Les peintures de Marie Javouhey dans le film de Pierre Jolivet " Je crois que je l'aime" avec Sandrine Bonnaire et Vincent Lindon...

Deux catalogues de Marie Javouhey (voir Editions)

Un art des équilibres

Maintes fois, j’ai constaté que la peinture de Marie Javouhey captait l’attention des personnes peu familières de l’art abstrait, parfois même réticentes à son égard. Un temps, j’ai cru à tort que ce pouvoir de séduction auprès des profanes et des sceptiques provenait de leur caractère subrepticement figuratif, de leur capacité à étonner l’œil du spectateur sans le désorienter au point de le priver de tout repère ou balise. En effet on ne peut s’empêcher d’identifier sous l’évidente abstraction des formes colorées, des fragments d’êtres et d’objets réels ou imaginaires appartenant à notre univers familier : ici, l’esquisse d’un dessin d’enfant, là, un corps stylisé d’animal ou de quelque chimère, là encore, les scories pétrifiées d’une comète évadée du cosmos ou l’élan incandescent d’une roche expulsée des entrailles de la terre… Je me trompais parce que toute peinture, aussi absolument abstraite soit-elle, conserve des liens non intentionnels avec l’univers de la figuration.
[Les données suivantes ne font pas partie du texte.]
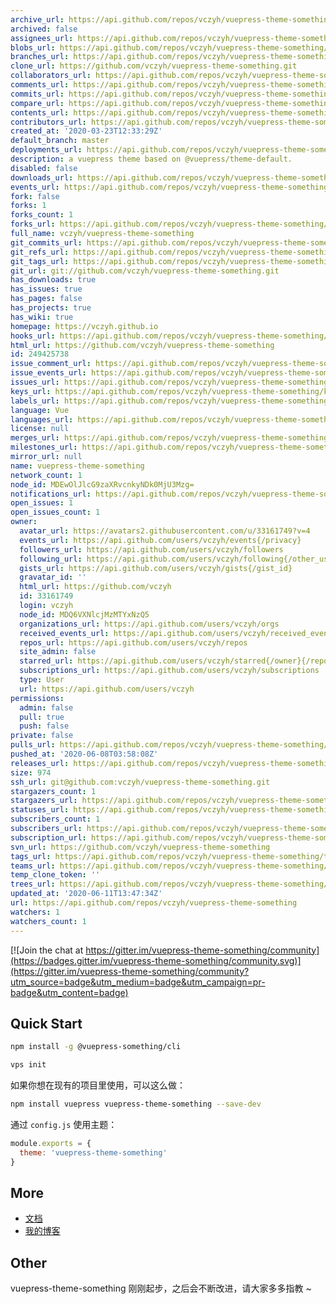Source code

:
 ```yaml
---
archive_url: https://api.github.com/repos/vczyh/vuepress-theme-something/{archive_format}{/ref}
archived: false
assignees_url: https://api.github.com/repos/vczyh/vuepress-theme-something/assignees{/user}
blobs_url: https://api.github.com/repos/vczyh/vuepress-theme-something/git/blobs{/sha}
branches_url: https://api.github.com/repos/vczyh/vuepress-theme-something/branches{/branch}
clone_url: https://github.com/vczyh/vuepress-theme-something.git
collaborators_url: https://api.github.com/repos/vczyh/vuepress-theme-something/collaborators{/collaborator}
comments_url: https://api.github.com/repos/vczyh/vuepress-theme-something/comments{/number}
commits_url: https://api.github.com/repos/vczyh/vuepress-theme-something/commits{/sha}
compare_url: https://api.github.com/repos/vczyh/vuepress-theme-something/compare/{base}...{head}
contents_url: https://api.github.com/repos/vczyh/vuepress-theme-something/contents/{+path}
contributors_url: https://api.github.com/repos/vczyh/vuepress-theme-something/contributors
created_at: '2020-03-23T12:33:29Z'
default_branch: master
deployments_url: https://api.github.com/repos/vczyh/vuepress-theme-something/deployments
description: a vuepress theme based on @vuepress/theme-default.
disabled: false
downloads_url: https://api.github.com/repos/vczyh/vuepress-theme-something/downloads
events_url: https://api.github.com/repos/vczyh/vuepress-theme-something/events
fork: false
forks: 1
forks_count: 1
forks_url: https://api.github.com/repos/vczyh/vuepress-theme-something/forks
full_name: vczyh/vuepress-theme-something
git_commits_url: https://api.github.com/repos/vczyh/vuepress-theme-something/git/commits{/sha}
git_refs_url: https://api.github.com/repos/vczyh/vuepress-theme-something/git/refs{/sha}
git_tags_url: https://api.github.com/repos/vczyh/vuepress-theme-something/git/tags{/sha}
git_url: git://github.com/vczyh/vuepress-theme-something.git
has_downloads: true
has_issues: true
has_pages: false
has_projects: true
has_wiki: true
homepage: https://vczyh.github.io
hooks_url: https://api.github.com/repos/vczyh/vuepress-theme-something/hooks
html_url: https://github.com/vczyh/vuepress-theme-something
id: 249425738
issue_comment_url: https://api.github.com/repos/vczyh/vuepress-theme-something/issues/comments{/number}
issue_events_url: https://api.github.com/repos/vczyh/vuepress-theme-something/issues/events{/number}
issues_url: https://api.github.com/repos/vczyh/vuepress-theme-something/issues{/number}
keys_url: https://api.github.com/repos/vczyh/vuepress-theme-something/keys{/key_id}
labels_url: https://api.github.com/repos/vczyh/vuepress-theme-something/labels{/name}
language: Vue
languages_url: https://api.github.com/repos/vczyh/vuepress-theme-something/languages
license: null
merges_url: https://api.github.com/repos/vczyh/vuepress-theme-something/merges
milestones_url: https://api.github.com/repos/vczyh/vuepress-theme-something/milestones{/number}
mirror_url: null
name: vuepress-theme-something
network_count: 1
node_id: MDEwOlJlcG9zaXRvcnkyNDk0MjU3Mzg=
notifications_url: https://api.github.com/repos/vczyh/vuepress-theme-something/notifications{?since,all,participating}
open_issues: 1
open_issues_count: 1
owner:
  avatar_url: https://avatars2.githubusercontent.com/u/33161749?v=4
  events_url: https://api.github.com/users/vczyh/events{/privacy}
  followers_url: https://api.github.com/users/vczyh/followers
  following_url: https://api.github.com/users/vczyh/following{/other_user}
  gists_url: https://api.github.com/users/vczyh/gists{/gist_id}
  gravatar_id: ''
  html_url: https://github.com/vczyh
  id: 33161749
  login: vczyh
  node_id: MDQ6VXNlcjMzMTYxNzQ5
  organizations_url: https://api.github.com/users/vczyh/orgs
  received_events_url: https://api.github.com/users/vczyh/received_events
  repos_url: https://api.github.com/users/vczyh/repos
  site_admin: false
  starred_url: https://api.github.com/users/vczyh/starred{/owner}{/repo}
  subscriptions_url: https://api.github.com/users/vczyh/subscriptions
  type: User
  url: https://api.github.com/users/vczyh
permissions:
  admin: false
  pull: true
  push: false
private: false
pulls_url: https://api.github.com/repos/vczyh/vuepress-theme-something/pulls{/number}
pushed_at: '2020-06-08T03:58:08Z'
releases_url: https://api.github.com/repos/vczyh/vuepress-theme-something/releases{/id}
size: 974
ssh_url: git@github.com:vczyh/vuepress-theme-something.git
stargazers_count: 1
stargazers_url: https://api.github.com/repos/vczyh/vuepress-theme-something/stargazers
statuses_url: https://api.github.com/repos/vczyh/vuepress-theme-something/statuses/{sha}
subscribers_count: 1
subscribers_url: https://api.github.com/repos/vczyh/vuepress-theme-something/subscribers
subscription_url: https://api.github.com/repos/vczyh/vuepress-theme-something/subscription
svn_url: https://github.com/vczyh/vuepress-theme-something
tags_url: https://api.github.com/repos/vczyh/vuepress-theme-something/tags
teams_url: https://api.github.com/repos/vczyh/vuepress-theme-something/teams
temp_clone_token: ''
trees_url: https://api.github.com/repos/vczyh/vuepress-theme-something/git/trees{/sha}
updated_at: '2020-06-11T13:47:34Z'
url: https://api.github.com/repos/vczyh/vuepress-theme-something
watchers: 1
watchers_count: 1
---
```



[![Join the chat at https://gitter.im/vuepress-theme-something/community](https://badges.gitter.im/vuepress-theme-something/community.svg)](https://gitter.im/vuepress-theme-something/community?utm_source=badge&utm_medium=badge&utm_campaign=pr-badge&utm_content=badge)

## Quick Start

```bash
npm install -g @vuepress-something/cli
```

```bash
vps init
```

如果你想在现有的项目里使用，可以这么做：
```bash
npm install vuepress vuepress-theme-something --save-dev
```

通过 `config.js` 使用主题：
```js
module.exports = {
  theme: 'vuepress-theme-something'
}
```

## More

- [文档](https://vczyh.github.io/)
- [我的博客](http://zhangeek.com)

## Other

vuepress-theme-something 刚刚起步，之后会不断改进，请大家多多指教 ~

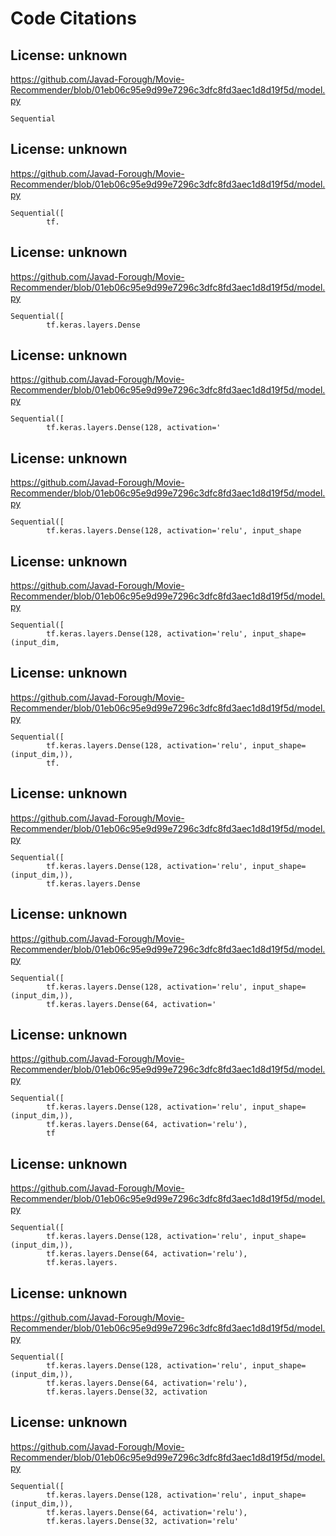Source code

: # Code Citations

## License: unknown
https://github.com/Javad-Forough/Movie-Recommender/blob/01eb06c95e9d99e7296c3dfc8fd3aec1d8d19f5d/model.py

```
Sequential
```


## License: unknown
https://github.com/Javad-Forough/Movie-Recommender/blob/01eb06c95e9d99e7296c3dfc8fd3aec1d8d19f5d/model.py

```
Sequential([
        tf.
```


## License: unknown
https://github.com/Javad-Forough/Movie-Recommender/blob/01eb06c95e9d99e7296c3dfc8fd3aec1d8d19f5d/model.py

```
Sequential([
        tf.keras.layers.Dense
```


## License: unknown
https://github.com/Javad-Forough/Movie-Recommender/blob/01eb06c95e9d99e7296c3dfc8fd3aec1d8d19f5d/model.py

```
Sequential([
        tf.keras.layers.Dense(128, activation='
```


## License: unknown
https://github.com/Javad-Forough/Movie-Recommender/blob/01eb06c95e9d99e7296c3dfc8fd3aec1d8d19f5d/model.py

```
Sequential([
        tf.keras.layers.Dense(128, activation='relu', input_shape
```


## License: unknown
https://github.com/Javad-Forough/Movie-Recommender/blob/01eb06c95e9d99e7296c3dfc8fd3aec1d8d19f5d/model.py

```
Sequential([
        tf.keras.layers.Dense(128, activation='relu', input_shape=(input_dim,
```


## License: unknown
https://github.com/Javad-Forough/Movie-Recommender/blob/01eb06c95e9d99e7296c3dfc8fd3aec1d8d19f5d/model.py

```
Sequential([
        tf.keras.layers.Dense(128, activation='relu', input_shape=(input_dim,)),
        tf.
```


## License: unknown
https://github.com/Javad-Forough/Movie-Recommender/blob/01eb06c95e9d99e7296c3dfc8fd3aec1d8d19f5d/model.py

```
Sequential([
        tf.keras.layers.Dense(128, activation='relu', input_shape=(input_dim,)),
        tf.keras.layers.Dense
```


## License: unknown
https://github.com/Javad-Forough/Movie-Recommender/blob/01eb06c95e9d99e7296c3dfc8fd3aec1d8d19f5d/model.py

```
Sequential([
        tf.keras.layers.Dense(128, activation='relu', input_shape=(input_dim,)),
        tf.keras.layers.Dense(64, activation='
```


## License: unknown
https://github.com/Javad-Forough/Movie-Recommender/blob/01eb06c95e9d99e7296c3dfc8fd3aec1d8d19f5d/model.py

```
Sequential([
        tf.keras.layers.Dense(128, activation='relu', input_shape=(input_dim,)),
        tf.keras.layers.Dense(64, activation='relu'),
        tf
```


## License: unknown
https://github.com/Javad-Forough/Movie-Recommender/blob/01eb06c95e9d99e7296c3dfc8fd3aec1d8d19f5d/model.py

```
Sequential([
        tf.keras.layers.Dense(128, activation='relu', input_shape=(input_dim,)),
        tf.keras.layers.Dense(64, activation='relu'),
        tf.keras.layers.
```


## License: unknown
https://github.com/Javad-Forough/Movie-Recommender/blob/01eb06c95e9d99e7296c3dfc8fd3aec1d8d19f5d/model.py

```
Sequential([
        tf.keras.layers.Dense(128, activation='relu', input_shape=(input_dim,)),
        tf.keras.layers.Dense(64, activation='relu'),
        tf.keras.layers.Dense(32, activation
```


## License: unknown
https://github.com/Javad-Forough/Movie-Recommender/blob/01eb06c95e9d99e7296c3dfc8fd3aec1d8d19f5d/model.py

```
Sequential([
        tf.keras.layers.Dense(128, activation='relu', input_shape=(input_dim,)),
        tf.keras.layers.Dense(64, activation='relu'),
        tf.keras.layers.Dense(32, activation='relu'
```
Nous ne pouvons jamais totalement prendre congé du monde où s’écoule notre existence ordinaire. L’art abstrait nous en arrache, mais seulement par bribes et par intermittence, comme par surprise. Les œuvres de Kandinsky, par exemple, malgré leur abandon radical de l’univers, figuratif, évoquent des membres d’insectes, des débris de planètes, des lambeaux d’oriflammes, des pans d’édifices en équilibre improbable sur leurs angles acérés…
Je crois finalement que la singularité du talent de Marie Javouhey réside pour l’essentiel dans sa maîtrise subtilement harmonique des forces et des rythmes contrastés. Elle s’exprime dans cet alliage complexe et quasi alchimique de fantaisie onirique et de rigueur architectonique, de légèreté contenue et d’application distanciée, de lyrisme et de sobriété, d’audace et de pudeur, de rugosité et de tendresse. Sa peinture échappe aux excès émotifs et aux facilités anarchiques de l ‘ « abstraction lyrique ». Elle réfute également la raideur formelle et la froideur impersonnelle de l’ « abstraction géométrique ». La musicalité intimiste de ses camaïeux chromatiques, qu’interrompent ou enlacent de minces lianes et que déchirent des silex sombres ou éclatants, se tient à distance de toute complaisance narcissique, et la composition assurément ordonnée de ses volumes, lignes et plans n’est point désincarnée.
Fuyant le didactisme académique, d’une toile à l’autre et d’une exposition à l’autre, l’artiste trace discrètement mais résolument son chemin, sur lequel elle nous invite à la suivre pour partager ses convictions et ses hésitations, ses hardiesses et ses doutes, ses enthousiasmes et ses inquiétudes. On peut sans conteste discerner des périodes dans cet itinéraire, avec des inflexions, des bifurcations ténues, mais pas de rupture majeure, de brusques changements de direction, de soudains abandons ou de choix totalement impromptus. Une intuition première un instinct peut-être semble l’habiter et la guider. Non qu’elle ignore ou cherche à masquer ses influences, ses dettes et ses admirations, Paul Klee, notamment, mais elle butine ses modèles avec une telle liberté d’esprit et d’inspiration que l’originalité de sa création, loin d’être atténuée, s’en trouve au contraire rehaussée. L’œuvre se perpétue sans se répéter et se transforme sans s’oublier. Au fil des ans, la peinture s’est épurée, elle ne s’est pas pour autant apaisée. Elle offre plus que jamais ce mélange de jubilation et de gravité contrôlées qui fait son mystère et sa beauté.